The answer must restate the records below word for word.

[Recorded data]
* * *
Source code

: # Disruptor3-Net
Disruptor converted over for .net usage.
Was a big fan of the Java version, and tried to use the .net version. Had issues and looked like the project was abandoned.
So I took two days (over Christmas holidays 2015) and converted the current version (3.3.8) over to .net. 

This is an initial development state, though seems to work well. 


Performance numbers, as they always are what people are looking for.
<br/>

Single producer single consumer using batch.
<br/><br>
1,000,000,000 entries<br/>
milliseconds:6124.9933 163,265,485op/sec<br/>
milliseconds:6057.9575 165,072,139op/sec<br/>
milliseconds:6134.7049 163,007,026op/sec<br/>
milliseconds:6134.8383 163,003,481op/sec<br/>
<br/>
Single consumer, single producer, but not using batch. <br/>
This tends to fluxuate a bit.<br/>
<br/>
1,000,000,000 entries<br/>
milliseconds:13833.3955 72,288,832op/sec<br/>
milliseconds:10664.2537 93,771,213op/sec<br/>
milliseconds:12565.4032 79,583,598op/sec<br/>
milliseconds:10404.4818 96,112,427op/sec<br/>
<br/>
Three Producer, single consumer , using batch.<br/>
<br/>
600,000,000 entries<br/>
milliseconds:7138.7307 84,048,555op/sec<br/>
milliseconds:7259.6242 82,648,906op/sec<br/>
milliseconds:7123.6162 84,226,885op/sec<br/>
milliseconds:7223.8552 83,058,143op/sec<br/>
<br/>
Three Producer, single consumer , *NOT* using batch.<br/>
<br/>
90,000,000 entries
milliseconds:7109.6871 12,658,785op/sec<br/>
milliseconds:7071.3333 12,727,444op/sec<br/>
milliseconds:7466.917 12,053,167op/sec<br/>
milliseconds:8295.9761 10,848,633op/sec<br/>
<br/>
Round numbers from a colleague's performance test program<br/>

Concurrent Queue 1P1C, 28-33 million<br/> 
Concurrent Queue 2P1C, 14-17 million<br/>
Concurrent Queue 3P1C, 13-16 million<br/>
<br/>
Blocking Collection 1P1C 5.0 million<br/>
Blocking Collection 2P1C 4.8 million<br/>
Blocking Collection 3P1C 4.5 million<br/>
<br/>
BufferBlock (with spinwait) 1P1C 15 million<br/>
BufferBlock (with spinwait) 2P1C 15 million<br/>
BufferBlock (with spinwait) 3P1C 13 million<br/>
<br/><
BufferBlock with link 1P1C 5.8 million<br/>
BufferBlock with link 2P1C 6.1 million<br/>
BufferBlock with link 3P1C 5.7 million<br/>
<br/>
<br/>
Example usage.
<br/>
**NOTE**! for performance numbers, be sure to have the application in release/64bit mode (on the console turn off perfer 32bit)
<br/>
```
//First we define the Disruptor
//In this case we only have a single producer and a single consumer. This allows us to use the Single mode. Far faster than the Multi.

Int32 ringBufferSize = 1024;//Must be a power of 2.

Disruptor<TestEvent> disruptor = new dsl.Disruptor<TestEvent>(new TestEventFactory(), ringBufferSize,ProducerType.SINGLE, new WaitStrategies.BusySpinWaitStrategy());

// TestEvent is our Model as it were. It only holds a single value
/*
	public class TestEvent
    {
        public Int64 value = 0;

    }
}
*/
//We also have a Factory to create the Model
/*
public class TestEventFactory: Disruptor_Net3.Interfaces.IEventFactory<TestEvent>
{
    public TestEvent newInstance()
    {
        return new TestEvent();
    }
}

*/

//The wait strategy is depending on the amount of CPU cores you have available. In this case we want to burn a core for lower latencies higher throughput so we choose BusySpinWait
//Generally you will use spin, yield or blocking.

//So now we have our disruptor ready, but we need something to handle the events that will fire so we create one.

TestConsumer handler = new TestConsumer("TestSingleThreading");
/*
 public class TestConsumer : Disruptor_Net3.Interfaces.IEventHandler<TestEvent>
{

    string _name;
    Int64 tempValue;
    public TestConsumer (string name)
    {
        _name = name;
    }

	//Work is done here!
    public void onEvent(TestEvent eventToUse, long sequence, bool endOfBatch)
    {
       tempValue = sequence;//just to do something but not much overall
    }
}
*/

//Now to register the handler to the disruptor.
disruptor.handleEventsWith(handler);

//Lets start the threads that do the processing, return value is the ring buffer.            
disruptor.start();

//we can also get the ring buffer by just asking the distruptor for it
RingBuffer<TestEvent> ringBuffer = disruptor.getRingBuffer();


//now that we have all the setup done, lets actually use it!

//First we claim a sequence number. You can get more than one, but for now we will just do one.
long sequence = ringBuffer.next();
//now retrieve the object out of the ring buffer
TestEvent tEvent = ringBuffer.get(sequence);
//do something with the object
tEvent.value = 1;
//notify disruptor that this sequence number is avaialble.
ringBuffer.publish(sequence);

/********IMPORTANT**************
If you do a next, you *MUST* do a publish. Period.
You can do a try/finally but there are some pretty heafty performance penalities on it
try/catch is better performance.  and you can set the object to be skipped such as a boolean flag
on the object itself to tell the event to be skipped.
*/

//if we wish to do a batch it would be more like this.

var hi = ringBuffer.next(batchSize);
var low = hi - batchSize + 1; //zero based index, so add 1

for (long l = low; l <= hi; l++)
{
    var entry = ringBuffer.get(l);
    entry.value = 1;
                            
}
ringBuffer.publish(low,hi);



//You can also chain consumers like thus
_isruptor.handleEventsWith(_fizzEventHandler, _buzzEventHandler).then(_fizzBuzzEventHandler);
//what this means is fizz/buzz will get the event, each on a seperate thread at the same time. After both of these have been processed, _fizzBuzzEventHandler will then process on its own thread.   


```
* * *
> [Result of this exercise]:
Source code

: # Disruptor3-Net
Disruptor converted over for .net usage.
Was a big fan of the Java version, and tried to use the .net version. Had issues and looked like the project was abandoned.
So I took two days (over Christmas holidays 2015) and converted the current version (3.3.8) over to .net. 

This is an initial development state, though seems to work well. 


Performance numbers, as they always are what people are looking for.
<br/>

Single producer single consumer using batch.
<br/><br>
1,000,000,000 entries<br/>
milliseconds:6124.9933 163,265,485op/sec<br/>
milliseconds:6057.9575 165,072,139op/sec<br/>
milliseconds:6134.7049 163,007,026op/sec<br/>
milliseconds:6134.8383 163,003,481op/sec<br/>
<br/>
Single consumer, single producer, but not using batch. <br/>
This tends to fluxuate a bit.<br/>
<br/>
1,000,000,000 entries<br/>
milliseconds:13833.3955 72,288,832op/sec<br/>
milliseconds:10664.2537 93,771,213op/sec<br/>
milliseconds:12565.4032 79,583,598op/sec<br/>
milliseconds:10404.4818 96,112,427op/sec<br/>
<br/>
Three Producer, single consumer , using batch.<br/>
<br/>
600,000,000 entries<br/>
milliseconds:7138.7307 84,048,555op/sec<br/>
milliseconds:7259.6242 82,648,906op/sec<br/>
milliseconds:7123.6162 84,226,885op/sec<br/>
milliseconds:7223.8552 83,058,143op/sec<br/>
<br/>
Three Producer, single consumer , *NOT* using batch.<br/>
<br/>
90,000,000 entries
milliseconds:7109.6871 12,658,785op/sec<br/>
milliseconds:7071.3333 12,727,444op/sec<br/>
milliseconds:7466.917 12,053,167op/sec<br/>
milliseconds:8295.9761 10,848,633op/sec<br/>
<br/>
Round numbers from a colleague's performance test program<br/>

Concurrent Queue 1P1C, 28-33 million<br/> 
Concurrent Queue 2P1C, 14-17 million<br/>
Concurrent Queue 3P1C, 13-16 million<br/>
<br/>
Blocking Collection 1P1C 5.0 million<br/>
Blocking Collection 2P1C 4.8 million<br/>
Blocking Collection 3P1C 4.5 million<br/>
<br/>
BufferBlock (with spinwait) 1P1C 15 million<br/>
BufferBlock (with spinwait) 2P1C 15 million<br/>
BufferBlock (with spinwait) 3P1C 13 million<br/>
<br/><
BufferBlock with link 1P1C 5.8 million<br/>
BufferBlock with link 2P1C 6.1 million<br/>
BufferBlock with link 3P1C 5.7 million<br/>
<br/>
<br/>
Example usage.
<br/>
**NOTE**! for performance numbers, be sure to have the application in release/64bit mode (on the console turn off perfer 32bit)
<br/>
```
//First we define the Disruptor
//In this case we only have a single producer and a single consumer. This allows us to use the Single mode. Far faster than the Multi.

Int32 ringBufferSize = 1024;//Must be a power of 2.

Disruptor<TestEvent> disruptor = new dsl.Disruptor<TestEvent>(new TestEventFactory(), ringBufferSize,ProducerType.SINGLE, new WaitStrategies.BusySpinWaitStrategy());

// TestEvent is our Model as it were. It only holds a single value
/*
	public class TestEvent
    {
        public Int64 value = 0;

    }
}
*/
//We also have a Factory to create the Model
/*
public class TestEventFactory: Disruptor_Net3.Interfaces.IEventFactory<TestEvent>
{
    public TestEvent newInstance()
    {
        return new TestEvent();
    }
}

*/

//The wait strategy is depending on the amount of CPU cores you have available. In this case we want to burn a core for lower latencies higher throughput so we choose BusySpinWait
//Generally you will use spin, yield or blocking.

//So now we have our disruptor ready, but we need something to handle the events that will fire so we create one.

TestConsumer handler = new TestConsumer("TestSingleThreading");
/*
 public class TestConsumer : Disruptor_Net3.Interfaces.IEventHandler<TestEvent>
{

    string _name;
    Int64 tempValue;
    public TestConsumer (string name)
    {
        _name = name;
    }

	//Work is done here!
    public void onEvent(TestEvent eventToUse, long sequence, bool endOfBatch)
    {
       tempValue = sequence;//just to do something but not much overall
    }
}
*/

//Now to register the handler to the disruptor.
disruptor.handleEventsWith(handler);

//Lets start the threads that do the processing, return value is the ring buffer.            
disruptor.start();

//we can also get the ring buffer by just asking the distruptor for it
RingBuffer<TestEvent> ringBuffer = disruptor.getRingBuffer();


//now that we have all the setup done, lets actually use it!

//First we claim a sequence number. You can get more than one, but for now we will just do one.
long sequence = ringBuffer.next();
//now retrieve the object out of the ring buffer
TestEvent tEvent = ringBuffer.get(sequence);
//do something with the object
tEvent.value = 1;
//notify disruptor that this sequence number is avaialble.
ringBuffer.publish(sequence);

/********IMPORTANT**************
If you do a next, you *MUST* do a publish. Period.
You can do a try/finally but there are some pretty heafty performance penalities on it
try/catch is better performance.  and you can set the object to be skipped such as a boolean flag
on the object itself to tell the event to be skipped.
*/

//if we wish to do a batch it would be more like this.

var hi = ringBuffer.next(batchSize);
var low = hi - batchSize + 1; //zero based index, so add 1

for (long l = low; l <= hi; l++)
{
    var entry = ringBuffer.get(l);
    entry.value = 1;
                            
}
ringBuffer.publish(low,hi);



//You can also chain consumers like thus
_isruptor.handleEventsWith(_fizzEventHandler, _buzzEventHandler).then(_fizzBuzzEventHandler);
//what this means is fizz/buzz will get the event, each on a seperate thread at the same time. After both of these have been processed, _fizzBuzzEventHandler will then process on its own thread.   


```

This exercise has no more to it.